WORK ORDER:
Every entry below is to be copied exactly, with nothing omitted.

SOURCE DATA:

|---|

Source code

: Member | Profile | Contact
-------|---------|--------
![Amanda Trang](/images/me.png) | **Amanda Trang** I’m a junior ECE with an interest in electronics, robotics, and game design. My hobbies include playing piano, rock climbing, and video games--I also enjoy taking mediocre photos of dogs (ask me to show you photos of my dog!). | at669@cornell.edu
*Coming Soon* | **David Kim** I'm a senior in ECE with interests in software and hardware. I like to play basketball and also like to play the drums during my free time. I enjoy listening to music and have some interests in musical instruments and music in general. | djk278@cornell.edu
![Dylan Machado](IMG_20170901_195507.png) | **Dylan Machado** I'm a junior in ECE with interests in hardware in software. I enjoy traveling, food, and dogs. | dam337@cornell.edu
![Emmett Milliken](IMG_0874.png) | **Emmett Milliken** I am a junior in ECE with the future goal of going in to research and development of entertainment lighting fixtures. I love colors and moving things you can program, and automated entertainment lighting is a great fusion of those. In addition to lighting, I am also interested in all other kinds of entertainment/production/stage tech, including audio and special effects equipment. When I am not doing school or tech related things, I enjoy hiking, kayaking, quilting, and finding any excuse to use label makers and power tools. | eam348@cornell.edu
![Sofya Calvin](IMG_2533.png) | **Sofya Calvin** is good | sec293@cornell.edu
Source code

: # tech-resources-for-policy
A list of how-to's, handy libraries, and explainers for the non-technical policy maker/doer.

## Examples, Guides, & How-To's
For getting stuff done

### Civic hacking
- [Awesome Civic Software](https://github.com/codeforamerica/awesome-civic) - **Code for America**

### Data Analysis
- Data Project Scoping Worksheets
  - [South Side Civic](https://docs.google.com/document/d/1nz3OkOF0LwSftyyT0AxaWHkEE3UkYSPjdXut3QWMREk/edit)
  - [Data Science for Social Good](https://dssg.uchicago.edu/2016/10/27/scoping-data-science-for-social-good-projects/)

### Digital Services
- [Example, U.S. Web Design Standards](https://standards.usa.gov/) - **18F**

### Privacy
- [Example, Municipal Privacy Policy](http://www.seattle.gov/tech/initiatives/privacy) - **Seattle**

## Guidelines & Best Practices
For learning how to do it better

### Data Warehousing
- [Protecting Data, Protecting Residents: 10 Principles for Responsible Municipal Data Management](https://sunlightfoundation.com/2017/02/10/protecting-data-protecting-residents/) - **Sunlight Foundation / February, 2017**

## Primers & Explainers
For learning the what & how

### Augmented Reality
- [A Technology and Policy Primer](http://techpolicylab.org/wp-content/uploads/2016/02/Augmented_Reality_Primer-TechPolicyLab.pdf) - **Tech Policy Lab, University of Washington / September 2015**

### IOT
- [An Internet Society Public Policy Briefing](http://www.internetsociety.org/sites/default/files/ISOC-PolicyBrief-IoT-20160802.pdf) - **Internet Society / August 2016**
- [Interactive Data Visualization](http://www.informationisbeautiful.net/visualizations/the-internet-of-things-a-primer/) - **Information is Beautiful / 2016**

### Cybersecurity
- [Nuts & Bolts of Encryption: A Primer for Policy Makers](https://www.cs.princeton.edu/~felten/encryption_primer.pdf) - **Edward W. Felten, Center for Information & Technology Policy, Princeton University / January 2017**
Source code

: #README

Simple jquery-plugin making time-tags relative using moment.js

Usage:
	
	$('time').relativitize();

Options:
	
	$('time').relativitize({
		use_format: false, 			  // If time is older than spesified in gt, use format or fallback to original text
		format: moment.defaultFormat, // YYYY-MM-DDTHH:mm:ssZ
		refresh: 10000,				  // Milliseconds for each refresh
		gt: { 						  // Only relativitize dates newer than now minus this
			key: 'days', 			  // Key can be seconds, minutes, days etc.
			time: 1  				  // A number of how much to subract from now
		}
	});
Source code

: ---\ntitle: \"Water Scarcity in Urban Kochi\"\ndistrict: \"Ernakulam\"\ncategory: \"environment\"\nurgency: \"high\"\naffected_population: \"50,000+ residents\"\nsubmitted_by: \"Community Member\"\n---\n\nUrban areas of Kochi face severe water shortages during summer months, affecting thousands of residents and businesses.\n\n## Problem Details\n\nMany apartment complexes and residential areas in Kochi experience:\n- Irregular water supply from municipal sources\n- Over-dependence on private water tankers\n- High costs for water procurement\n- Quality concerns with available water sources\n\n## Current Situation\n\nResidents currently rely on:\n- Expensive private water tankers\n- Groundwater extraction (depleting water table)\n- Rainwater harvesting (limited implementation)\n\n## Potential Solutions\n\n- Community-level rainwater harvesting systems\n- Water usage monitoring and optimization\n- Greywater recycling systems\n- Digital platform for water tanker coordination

|---|

PROBLEM SOLUTION:
Source code

: Member | Profile | Contact
-------|---------|--------
![Amanda Trang](/images/me.png) | **Amanda Trang** I’m a junior ECE with an interest in electronics, robotics, and game design. My hobbies include playing piano, rock climbing, and video games--I also enjoy taking mediocre photos of dogs (ask me to show you photos of my dog!). | at669@cornell.edu
*Coming Soon* | **David Kim** I'm a senior in ECE with interests in software and hardware. I like to play basketball and also like to play the drums during my free time. I enjoy listening to music and have some interests in musical instruments and music in general. | djk278@cornell.edu
![Dylan Machado](IMG_20170901_195507.png) | **Dylan Machado** I'm a junior in ECE with interests in hardware in software. I enjoy traveling, food, and dogs. | dam337@cornell.edu
![Emmett Milliken](IMG_0874.png) | **Emmett Milliken** I am a junior in ECE with the future goal of going in to research and development of entertainment lighting fixtures. I love colors and moving things you can program, and automated entertainment lighting is a great fusion of those. In addition to lighting, I am also interested in all other kinds of entertainment/production/stage tech, including audio and special effects equipment. When I am not doing school or tech related things, I enjoy hiking, kayaking, quilting, and finding any excuse to use label makers and power tools. | eam348@cornell.edu
![Sofya Calvin](IMG_2533.png) | **Sofya Calvin** is good | sec293@cornell.edu
Source code

: # tech-resources-for-policy
A list of how-to's, handy libraries, and explainers for the non-technical policy maker/doer.

## Examples, Guides, & How-To's
For getting stuff done

### Civic hacking
- [Awesome Civic Software](https://github.com/codeforamerica/awesome-civic) - **Code for America**

### Data Analysis
- Data Project Scoping Worksheets
  - [South Side Civic](https://docs.google.com/document/d/1nz3OkOF0LwSftyyT0AxaWHkEE3UkYSPjdXut3QWMREk/edit)
  - [Data Science for Social Good](https://dssg.uchicago.edu/2016/10/27/scoping-data-science-for-social-good-projects/)

### Digital Services
- [Example, U.S. Web Design Standards](https://standards.usa.gov/) - **18F**

### Privacy
- [Example, Municipal Privacy Policy](http://www.seattle.gov/tech/initiatives/privacy) - **Seattle**

## Guidelines & Best Practices
For learning how to do it better

### Data Warehousing
- [Protecting Data, Protecting Residents: 10 Principles for Responsible Municipal Data Management](https://sunlightfoundation.com/2017/02/10/protecting-data-protecting-residents/) - **Sunlight Foundation / February, 2017**

## Primers & Explainers
For learning the what & how

### Augmented Reality
- [A Technology and Policy Primer](http://techpolicylab.org/wp-content/uploads/2016/02/Augmented_Reality_Primer-TechPolicyLab.pdf) - **Tech Policy Lab, University of Washington / September 2015**

### IOT
- [An Internet Society Public Policy Briefing](http://www.internetsociety.org/sites/default/files/ISOC-PolicyBrief-IoT-20160802.pdf) - **Internet Society / August 2016**
- [Interactive Data Visualization](http://www.informationisbeautiful.net/visualizations/the-internet-of-things-a-primer/) - **Information is Beautiful / 2016**

### Cybersecurity
- [Nuts & Bolts of Encryption: A Primer for Policy Makers](https://www.cs.princeton.edu/~felten/encryption_primer.pdf) - **Edward W. Felten, Center for Information & Technology Policy, Princeton University / January 2017**
Source code

: #README

Simple jquery-plugin making time-tags relative using moment.js

Usage:
	
	$('time').relativitize();

Options:
	
	$('time').relativitize({
		use_format: false, 			  // If time is older than spesified in gt, use format or fallback to original text
		format: moment.defaultFormat, // YYYY-MM-DDTHH:mm:ssZ
		refresh: 10000,				  // Milliseconds for each refresh
		gt: { 						  // Only relativitize dates newer than now minus this
			key: 'days', 			  // Key can be seconds, minutes, days etc.
			time: 1  				  // A number of how much to subract from now
		}
	});
Source code

: ---\ntitle: \"Water Scarcity in Urban Kochi\"\ndistrict: \"Ernakulam\"\ncategory: \"environment\"\nurgency: \"high\"\naffected_population: \"50,000+ residents\"\nsubmitted_by: \"Community Member\"\n---\n\nUrban areas of Kochi face severe water shortages during summer months, affecting thousands of residents and businesses.\n\n## Problem Details\n\nMany apartment complexes and residential areas in Kochi experience:\n- Irregular water supply from municipal sources\n- Over-dependence on private water tankers\n- High costs for water procurement\n- Quality concerns with available water sources\n\n## Current Situation\n\nResidents currently rely on:\n- Expensive private water tankers\n- Groundwater extraction (depleting water table)\n- Rainwater harvesting (limited implementation)\n\n## Potential Solutions\n\n- Community-level rainwater harvesting systems\n- Water usage monitoring and optimization\n- Greywater recycling systems\n- Digital platform for water tanker coordination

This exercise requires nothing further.